第五章に登場する人びとの思想は確かに面白いし,資源を「働きかけの対象となる可能性の束」と定義する筆者も悪くはない。マルクスの云う「資源とは人間の頭の中であらかじめ組みあげられるものであって,初めからそこにあるものではない」も説得的ではある。しかし,なんだろうな~,この東大話法とでも謂うべきまだるっこさは…。「奥地で開発される自然が,どのようなプロセスで資源化され,原料化され,日本に運ばれるのかを理解るには強い関心と想像力,そしてそれを支える情報基盤がなくてはならない」←今やお寒い限りである。
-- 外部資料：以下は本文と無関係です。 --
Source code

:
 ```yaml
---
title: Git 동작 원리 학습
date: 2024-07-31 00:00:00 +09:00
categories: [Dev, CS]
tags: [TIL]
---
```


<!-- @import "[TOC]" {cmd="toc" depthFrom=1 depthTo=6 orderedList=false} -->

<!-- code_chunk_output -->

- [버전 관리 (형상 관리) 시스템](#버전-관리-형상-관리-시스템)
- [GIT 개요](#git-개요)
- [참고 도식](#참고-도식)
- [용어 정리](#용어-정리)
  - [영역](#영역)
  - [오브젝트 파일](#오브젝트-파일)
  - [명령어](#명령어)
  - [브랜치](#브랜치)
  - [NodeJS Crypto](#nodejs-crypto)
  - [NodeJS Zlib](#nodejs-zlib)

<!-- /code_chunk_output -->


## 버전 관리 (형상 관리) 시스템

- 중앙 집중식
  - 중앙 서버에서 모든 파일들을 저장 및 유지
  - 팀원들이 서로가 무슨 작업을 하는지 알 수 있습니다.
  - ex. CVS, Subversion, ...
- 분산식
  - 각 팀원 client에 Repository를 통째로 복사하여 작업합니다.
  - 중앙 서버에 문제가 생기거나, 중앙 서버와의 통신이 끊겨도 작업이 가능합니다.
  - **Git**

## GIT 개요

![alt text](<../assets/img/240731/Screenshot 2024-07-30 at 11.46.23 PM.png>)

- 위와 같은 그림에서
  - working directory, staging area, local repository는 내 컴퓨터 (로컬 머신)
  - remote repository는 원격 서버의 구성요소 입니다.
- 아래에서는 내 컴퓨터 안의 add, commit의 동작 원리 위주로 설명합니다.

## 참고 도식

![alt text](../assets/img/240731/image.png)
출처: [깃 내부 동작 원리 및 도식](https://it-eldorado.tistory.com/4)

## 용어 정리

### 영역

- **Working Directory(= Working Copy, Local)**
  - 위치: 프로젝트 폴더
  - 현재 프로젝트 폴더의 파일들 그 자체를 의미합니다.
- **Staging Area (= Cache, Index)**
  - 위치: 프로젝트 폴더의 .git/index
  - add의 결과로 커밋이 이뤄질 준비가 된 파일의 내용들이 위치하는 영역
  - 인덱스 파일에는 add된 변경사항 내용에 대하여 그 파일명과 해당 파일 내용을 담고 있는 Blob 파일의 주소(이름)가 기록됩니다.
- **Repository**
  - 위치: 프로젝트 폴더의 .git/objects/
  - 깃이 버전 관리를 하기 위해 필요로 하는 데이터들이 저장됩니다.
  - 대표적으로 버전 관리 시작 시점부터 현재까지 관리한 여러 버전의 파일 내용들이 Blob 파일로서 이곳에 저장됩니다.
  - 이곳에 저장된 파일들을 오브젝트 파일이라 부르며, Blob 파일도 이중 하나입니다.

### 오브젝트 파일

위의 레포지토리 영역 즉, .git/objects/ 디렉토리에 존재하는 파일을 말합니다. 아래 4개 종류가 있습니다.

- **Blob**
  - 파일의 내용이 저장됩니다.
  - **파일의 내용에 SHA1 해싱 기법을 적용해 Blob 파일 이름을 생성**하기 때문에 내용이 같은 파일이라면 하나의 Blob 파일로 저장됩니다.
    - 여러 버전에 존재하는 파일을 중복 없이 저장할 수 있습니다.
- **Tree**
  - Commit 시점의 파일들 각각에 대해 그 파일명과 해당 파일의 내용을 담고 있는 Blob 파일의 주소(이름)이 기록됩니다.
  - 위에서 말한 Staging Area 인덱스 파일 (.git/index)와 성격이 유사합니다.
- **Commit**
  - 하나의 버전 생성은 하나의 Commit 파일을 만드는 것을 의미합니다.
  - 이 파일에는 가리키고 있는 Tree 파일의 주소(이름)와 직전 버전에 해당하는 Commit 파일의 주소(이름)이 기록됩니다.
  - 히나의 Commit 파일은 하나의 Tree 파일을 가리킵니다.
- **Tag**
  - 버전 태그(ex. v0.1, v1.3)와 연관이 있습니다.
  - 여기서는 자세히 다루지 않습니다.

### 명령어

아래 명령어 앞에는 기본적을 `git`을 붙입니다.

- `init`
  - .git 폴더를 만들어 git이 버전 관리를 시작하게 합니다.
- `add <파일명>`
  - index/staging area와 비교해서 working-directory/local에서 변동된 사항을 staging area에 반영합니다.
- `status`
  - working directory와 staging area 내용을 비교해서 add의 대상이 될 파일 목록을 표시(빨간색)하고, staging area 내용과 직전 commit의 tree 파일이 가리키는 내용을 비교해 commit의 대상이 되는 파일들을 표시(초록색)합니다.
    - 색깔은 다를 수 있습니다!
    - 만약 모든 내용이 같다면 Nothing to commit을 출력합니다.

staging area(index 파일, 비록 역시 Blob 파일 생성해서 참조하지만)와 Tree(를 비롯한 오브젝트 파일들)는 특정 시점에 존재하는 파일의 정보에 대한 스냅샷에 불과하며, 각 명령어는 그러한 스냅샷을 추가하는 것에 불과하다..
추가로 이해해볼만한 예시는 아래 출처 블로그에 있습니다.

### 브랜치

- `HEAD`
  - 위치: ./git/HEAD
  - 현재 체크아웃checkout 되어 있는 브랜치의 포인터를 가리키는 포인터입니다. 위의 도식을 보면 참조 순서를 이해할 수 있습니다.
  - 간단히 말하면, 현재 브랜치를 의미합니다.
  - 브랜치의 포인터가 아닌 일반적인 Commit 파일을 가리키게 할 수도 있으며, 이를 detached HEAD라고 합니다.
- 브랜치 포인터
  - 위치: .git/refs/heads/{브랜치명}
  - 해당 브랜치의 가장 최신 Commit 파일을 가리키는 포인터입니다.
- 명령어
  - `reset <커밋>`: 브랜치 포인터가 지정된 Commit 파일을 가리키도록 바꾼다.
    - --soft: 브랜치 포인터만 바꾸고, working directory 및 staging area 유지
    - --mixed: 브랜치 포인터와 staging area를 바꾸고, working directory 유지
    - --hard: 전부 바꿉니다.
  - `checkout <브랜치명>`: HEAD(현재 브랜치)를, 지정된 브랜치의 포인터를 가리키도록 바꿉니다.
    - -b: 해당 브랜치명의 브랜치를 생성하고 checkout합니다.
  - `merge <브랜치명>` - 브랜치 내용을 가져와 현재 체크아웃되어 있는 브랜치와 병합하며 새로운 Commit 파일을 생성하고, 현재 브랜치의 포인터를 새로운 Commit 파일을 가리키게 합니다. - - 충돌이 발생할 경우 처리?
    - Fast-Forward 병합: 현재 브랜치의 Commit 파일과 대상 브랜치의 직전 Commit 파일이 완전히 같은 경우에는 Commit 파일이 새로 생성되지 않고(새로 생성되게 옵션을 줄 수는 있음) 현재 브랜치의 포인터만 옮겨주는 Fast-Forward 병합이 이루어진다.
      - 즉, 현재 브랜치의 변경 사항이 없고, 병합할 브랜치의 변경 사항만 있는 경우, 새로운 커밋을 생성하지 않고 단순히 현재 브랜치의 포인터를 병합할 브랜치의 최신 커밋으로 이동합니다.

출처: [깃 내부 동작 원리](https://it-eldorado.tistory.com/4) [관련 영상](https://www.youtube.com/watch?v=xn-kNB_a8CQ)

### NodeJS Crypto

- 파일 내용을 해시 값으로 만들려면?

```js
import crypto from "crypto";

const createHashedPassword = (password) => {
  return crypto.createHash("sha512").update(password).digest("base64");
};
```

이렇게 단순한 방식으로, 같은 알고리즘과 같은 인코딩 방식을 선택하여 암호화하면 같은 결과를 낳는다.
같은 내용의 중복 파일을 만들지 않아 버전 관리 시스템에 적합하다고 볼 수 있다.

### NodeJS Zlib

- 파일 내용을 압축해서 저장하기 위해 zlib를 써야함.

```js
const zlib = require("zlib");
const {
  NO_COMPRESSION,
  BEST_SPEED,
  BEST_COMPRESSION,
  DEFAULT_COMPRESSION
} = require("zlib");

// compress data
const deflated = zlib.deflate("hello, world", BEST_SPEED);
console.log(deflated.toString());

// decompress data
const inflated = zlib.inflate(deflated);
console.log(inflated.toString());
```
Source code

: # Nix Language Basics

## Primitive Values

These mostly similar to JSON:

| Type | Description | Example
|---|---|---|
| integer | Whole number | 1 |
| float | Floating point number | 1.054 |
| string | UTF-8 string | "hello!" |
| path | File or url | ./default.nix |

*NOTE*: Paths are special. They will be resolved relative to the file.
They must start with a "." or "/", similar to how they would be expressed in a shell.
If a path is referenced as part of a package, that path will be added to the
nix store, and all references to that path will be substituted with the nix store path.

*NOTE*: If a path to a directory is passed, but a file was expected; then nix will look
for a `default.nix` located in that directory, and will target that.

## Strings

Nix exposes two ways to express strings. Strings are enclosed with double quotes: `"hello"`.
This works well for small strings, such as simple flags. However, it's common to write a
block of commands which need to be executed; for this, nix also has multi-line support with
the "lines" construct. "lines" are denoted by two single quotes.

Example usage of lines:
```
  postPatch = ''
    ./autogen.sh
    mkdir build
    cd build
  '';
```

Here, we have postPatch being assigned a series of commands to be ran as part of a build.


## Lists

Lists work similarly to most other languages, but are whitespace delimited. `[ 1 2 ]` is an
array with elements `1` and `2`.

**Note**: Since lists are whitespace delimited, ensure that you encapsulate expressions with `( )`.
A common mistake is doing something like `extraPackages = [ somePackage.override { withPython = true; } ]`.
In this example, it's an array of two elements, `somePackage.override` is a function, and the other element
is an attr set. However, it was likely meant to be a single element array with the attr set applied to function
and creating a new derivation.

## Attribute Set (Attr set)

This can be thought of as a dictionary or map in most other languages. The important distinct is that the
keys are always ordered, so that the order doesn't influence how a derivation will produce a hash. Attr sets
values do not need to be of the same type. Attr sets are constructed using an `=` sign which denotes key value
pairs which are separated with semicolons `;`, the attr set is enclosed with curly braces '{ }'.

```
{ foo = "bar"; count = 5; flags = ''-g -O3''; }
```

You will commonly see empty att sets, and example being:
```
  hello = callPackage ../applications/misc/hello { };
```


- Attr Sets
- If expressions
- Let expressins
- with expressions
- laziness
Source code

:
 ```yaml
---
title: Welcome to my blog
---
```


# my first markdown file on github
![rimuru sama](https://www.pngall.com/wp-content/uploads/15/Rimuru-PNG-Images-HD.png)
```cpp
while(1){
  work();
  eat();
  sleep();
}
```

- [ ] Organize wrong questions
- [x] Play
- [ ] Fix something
「植民地に手を出す前に国内資源の可能性に目を向けさせようとした石橋湛山も,戦後に資源論的観点から原料外交を批判した論者たちも,日本がエネルギー自給をすべきとは思っていなかったし,そうできるとも思っていなかった。彼らは『考える順序』として,外国の地に解決の場を求めるに先立って,国内資源の在り方,そこにあるものの可能性を追求すべきことを唱えたに過ぎない」←ますます反主流というよりほぼ絶滅危惧である。